Si sedette, sospirò, diede un’ occhiata ai piedi doloranti negli stivaletti impolverati. Per il gran camminare. Gli alberi fronzuti nel cortile sempre gli stessi. Il corridoio si apriva verso l’interno. Dalla sala da pranzo spuntava lo spigolo d’un tavolo.
Avanzò un poco. Le pareti coperte di ritratti. Sedie imbottite. Si voltò a guardare fuori. Il vento era calato. Camminò lentamente lungo il corridoio, il suono dei passi a ritmare la sua presenza.
Ora di cena.
Allora il tavolo largo e lucido apparve in primo piano.
Lui esaminò i mobili, la cristalliera che aveva tenuto in vetrina servizi pregiati.
Non fu sorpreso di vederla seduta a capotavola, in ombra. Le si sedette di fronte, il piano del tavolo a separarli. Allungò lo sguardo al pavimento del corridoio, e alla chioma degli alberi in cortile.
«E siamo qui… Tutto come prima.»
Lei sorrise. II sorriso di sempre. Lo stesso abito un po’ scolorito.
«Niente è cambiato.»
Lei disfece il sorriso. Si allungò sulla sedia. Incrociò le mani, le dita senza anelli erano più sottili, cresciute le unghie. Lo sguardo un po’ spento.
«Sì, niente o poco è cambiato.
Un filo d’aria per il corridoio e faceva battere a tratti un’anta della porta. La vernice del tavolo, in un punto scrostata, mostrava screpolature nel legno. A un angolo della stanza pendeva come un velo una tela di ragno.
«Cose del tempo.»
Lei tornò a sorridere. Piccole rughe a rigarle il viso.
«Ma quanti anni … »
Si alzò e si diresse al cortile. Non andò oltre la cucina: al,te pareti spoglie e fenditure in lungo, focolare spento. II muro di cinta caduto, alberi spogli attorno e appesa qualche foglia. Pezzi di legno e una tenda disfatta nel vivaio. Niente cinguettii d’ uccelli.

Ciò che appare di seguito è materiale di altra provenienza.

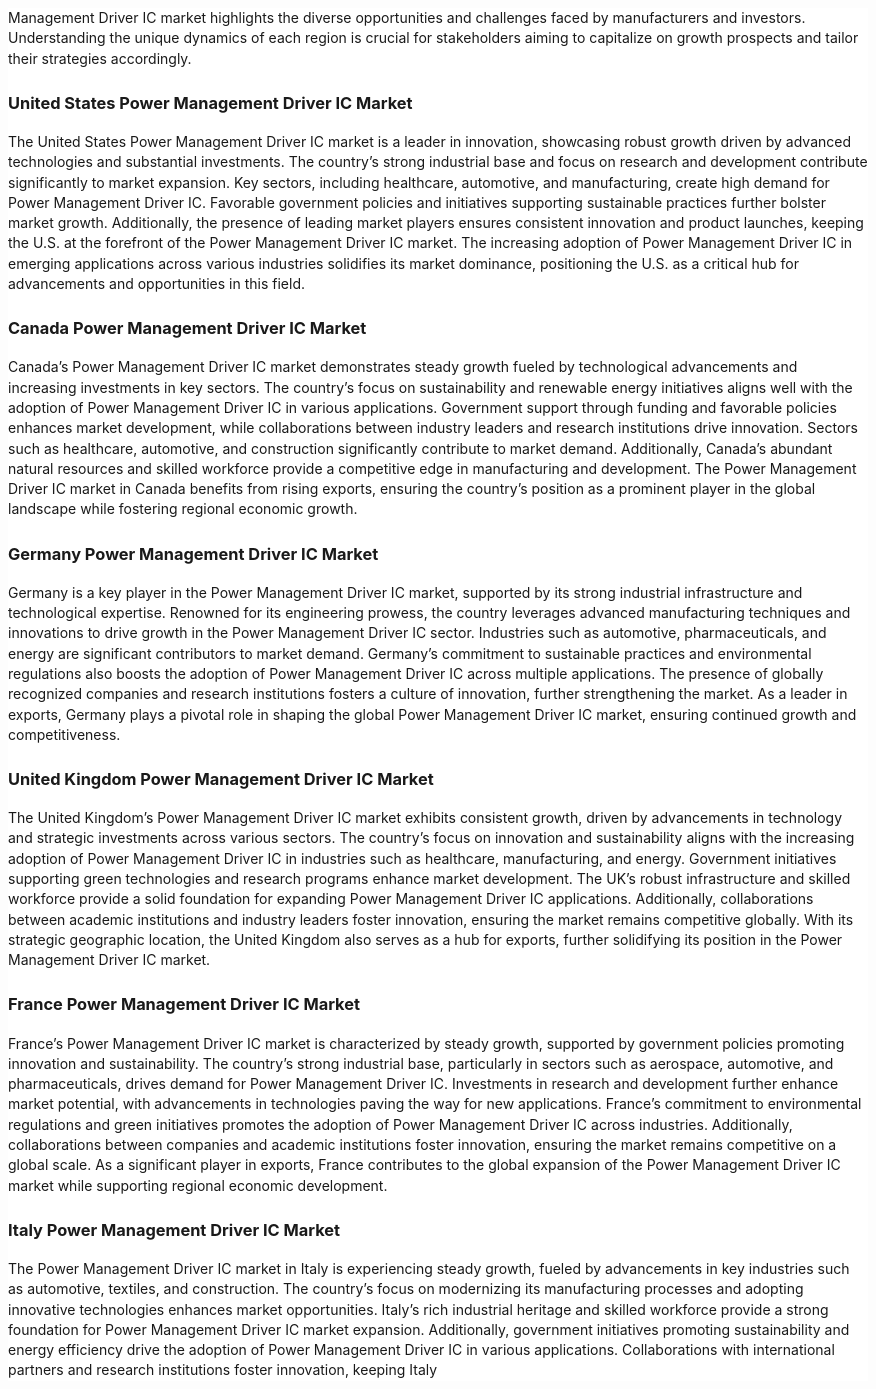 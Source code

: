 Management Driver IC market highlights the diverse opportunities and challenges faced by manufacturers and investors. Understanding the unique dynamics of each region is crucial for stakeholders aiming to capitalize on growth prospects and tailor their strategies accordingly.</p><h3>United States Power Management Driver IC Market</h3><p>The United States Power Management Driver IC market is a leader in innovation, showcasing robust growth driven by advanced technologies and substantial investments. The country&rsquo;s strong industrial base and focus on research and development contribute significantly to market expansion. Key sectors, including healthcare, automotive, and manufacturing, create high demand for Power Management Driver IC. Favorable government policies and initiatives supporting sustainable practices further bolster market growth. Additionally, the presence of leading market players ensures consistent innovation and product launches, keeping the U.S. at the forefront of the Power Management Driver IC market. The increasing adoption of Power Management Driver IC in emerging applications across various industries solidifies its market dominance, positioning the U.S. as a critical hub for advancements and opportunities in this field.</p><h3>Canada Power Management Driver IC Market</h3><p>Canada&rsquo;s Power Management Driver IC market demonstrates steady growth fueled by technological advancements and increasing investments in key sectors. The country&rsquo;s focus on sustainability and renewable energy initiatives aligns well with the adoption of Power Management Driver IC in various applications. Government support through funding and favorable policies enhances market development, while collaborations between industry leaders and research institutions drive innovation. Sectors such as healthcare, automotive, and construction significantly contribute to market demand. Additionally, Canada&rsquo;s abundant natural resources and skilled workforce provide a competitive edge in manufacturing and development. The Power Management Driver IC market in Canada benefits from rising exports, ensuring the country&rsquo;s position as a prominent player in the global landscape while fostering regional economic growth.</p><h3>Germany Power Management Driver IC Market</h3><p>Germany is a key player in the Power Management Driver IC market, supported by its strong industrial infrastructure and technological expertise. Renowned for its engineering prowess, the country leverages advanced manufacturing techniques and innovations to drive growth in the Power Management Driver IC sector. Industries such as automotive, pharmaceuticals, and energy are significant contributors to market demand. Germany&rsquo;s commitment to sustainable practices and environmental regulations also boosts the adoption of Power Management Driver IC across multiple applications. The presence of globally recognized companies and research institutions fosters a culture of innovation, further strengthening the market. As a leader in exports, Germany plays a pivotal role in shaping the global Power Management Driver IC market, ensuring continued growth and competitiveness.</p><h3>United Kingdom Power Management Driver IC Market</h3><p>The United Kingdom&rsquo;s Power Management Driver IC market exhibits consistent growth, driven by advancements in technology and strategic investments across various sectors. The country&rsquo;s focus on innovation and sustainability aligns with the increasing adoption of Power Management Driver IC in industries such as healthcare, manufacturing, and energy. Government initiatives supporting green technologies and research programs enhance market development. The UK&rsquo;s robust infrastructure and skilled workforce provide a solid foundation for expanding Power Management Driver IC applications. Additionally, collaborations between academic institutions and industry leaders foster innovation, ensuring the market remains competitive globally. With its strategic geographic location, the United Kingdom also serves as a hub for exports, further solidifying its position in the Power Management Driver IC market.</p><h3>France Power Management Driver IC Market</h3><p>France&rsquo;s Power Management Driver IC market is characterized by steady growth, supported by government policies promoting innovation and sustainability. The country&rsquo;s strong industrial base, particularly in sectors such as aerospace, automotive, and pharmaceuticals, drives demand for Power Management Driver IC. Investments in research and development further enhance market potential, with advancements in technologies paving the way for new applications. France&rsquo;s commitment to environmental regulations and green initiatives promotes the adoption of Power Management Driver IC across industries. Additionally, collaborations between companies and academic institutions foster innovation, ensuring the market remains competitive on a global scale. As a significant player in exports, France contributes to the global expansion of the Power Management Driver IC market while supporting regional economic development.</p><h3>Italy Power Management Driver IC Market</h3><p>The Power Management Driver IC market in Italy is experiencing steady growth, fueled by advancements in key industries such as automotive, textiles, and construction. The country&rsquo;s focus on modernizing its manufacturing processes and adopting innovative technologies enhances market opportunities. Italy&rsquo;s rich industrial heritage and skilled workforce provide a strong foundation for Power Management Driver IC market expansion. Additionally, government initiatives promoting sustainability and energy efficiency drive the adoption of Power Management Driver IC in various applications. Collaborations with international partners and research institutions foster innovation, keeping Italy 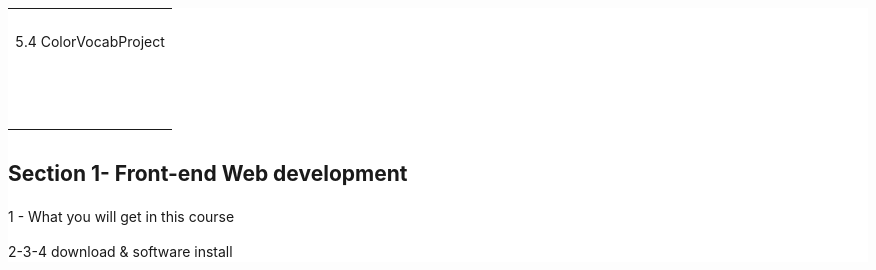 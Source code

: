 





|                       |
| --------------------- |
|                       |
|                       |
|                       |
|                       |
| 5.4 ColorVocabProject |
|                       |
|                       |
|                       |
|                       |
|                       |
|                       |
|                       |
|                       |
|                       |
|                       |
|                       |
|                       |
|                       |
|                       |













## Section 1- Front-end Web development



1 - What you will get in this course

2-3-4 download & software install
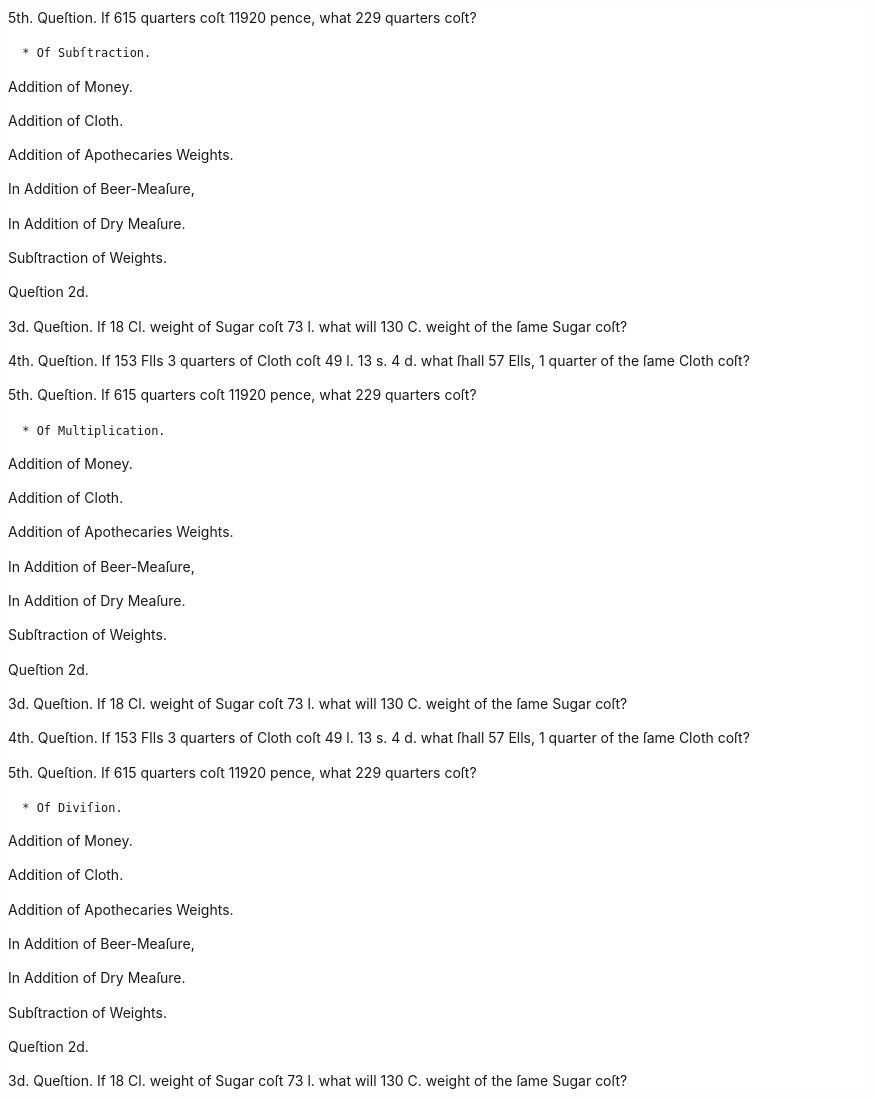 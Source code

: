 5th. Queſtion. If 615 quarters coſt 11920 pence, what 229 quarters coſt?

      * Of Subſtraction.

Addition of Money.

Addition of Cloth.

Addition of Apothecaries Weights.

In Addition of Beer-Meaſure,

In Addition of Dry Meaſure.

Subſtraction of Weights.

Queſtion 2d.

3d. Queſtion. If 18 Cl. weight of Sugar coſt 73 l. what will 130 C. weight of the ſame Sugar coſt?

4th. Queſtion. If 153 Flls 3 quarters of Cloth coſt 49 l. 13 s. 4 d. what ſhall 57 Ells, 1 quarter of the ſame Cloth coſt?

5th. Queſtion. If 615 quarters coſt 11920 pence, what 229 quarters coſt?

      * Of Multiplication.

Addition of Money.

Addition of Cloth.

Addition of Apothecaries Weights.

In Addition of Beer-Meaſure,

In Addition of Dry Meaſure.

Subſtraction of Weights.

Queſtion 2d.

3d. Queſtion. If 18 Cl. weight of Sugar coſt 73 l. what will 130 C. weight of the ſame Sugar coſt?

4th. Queſtion. If 153 Flls 3 quarters of Cloth coſt 49 l. 13 s. 4 d. what ſhall 57 Ells, 1 quarter of the ſame Cloth coſt?

5th. Queſtion. If 615 quarters coſt 11920 pence, what 229 quarters coſt?

      * Of Diviſion.

Addition of Money.

Addition of Cloth.

Addition of Apothecaries Weights.

In Addition of Beer-Meaſure,

In Addition of Dry Meaſure.

Subſtraction of Weights.

Queſtion 2d.

3d. Queſtion. If 18 Cl. weight of Sugar coſt 73 l. what will 130 C. weight of the ſame Sugar coſt?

Tornò indietro e si rimise a sedere, dolenti le giunture.
«Qualche cosa è cambiata, però … »
Nella vernice del tavolo, buchi precisi scavati dal tarlo. E muri senza intonaco, tegole sconnesse, parte del tetto scoperchiata.
Lei, di fronte, un’ombra mummificata, veste a strisce di bave e sfilature.
Fuori dalla stanza, calcinacci nel corridoio intralciavano il passaggio. Quel che restava della porta cigolava e andava a sbattere a ogni soffio di vento. Fuori, erbacce cresciute. E lucertole slittavano nel mezzo.
Si mosse per andare a dare uno sguardo. Pochi passi e si fermò tra il fogliame secco e ramaglie sparse …
Una trave pendeva là in alto, sembrava scuotersi a tratti. E c’era una sedia impagliata là in basso, con la spalliera al muro, dove una lucertola saliva e scendeva.
«Sì, cambiata.»
Pestò un frammento di vetro: conservava lo stesso identico riflesso di quando era nella cristalliera.
Si chinò per raccoglierlo. Fu un inchino, come in una riverenza.
«Però … »
Mosse i passi tra i mucchi di calcinacci, con la mano appoggiandosi ai resti del muro. Cercò con lo sguardo la banderuola a vento. Poi si guardò la punta delle scarpe impolverate dal lungo andare. E un uccellino si posò lassù, in cima alla trave pendente, roteò gli occhietti ai quattro punti cardinali.
Spiccò il volo. Scomparve.
Versione italiana di Salvator d ‘Anna da «Literatura Brasileira» n. 31 , 2003, e n. 6, 1997.
Da “Spiragli”, anno XVI, n.1, 2005, pagg. 40-41.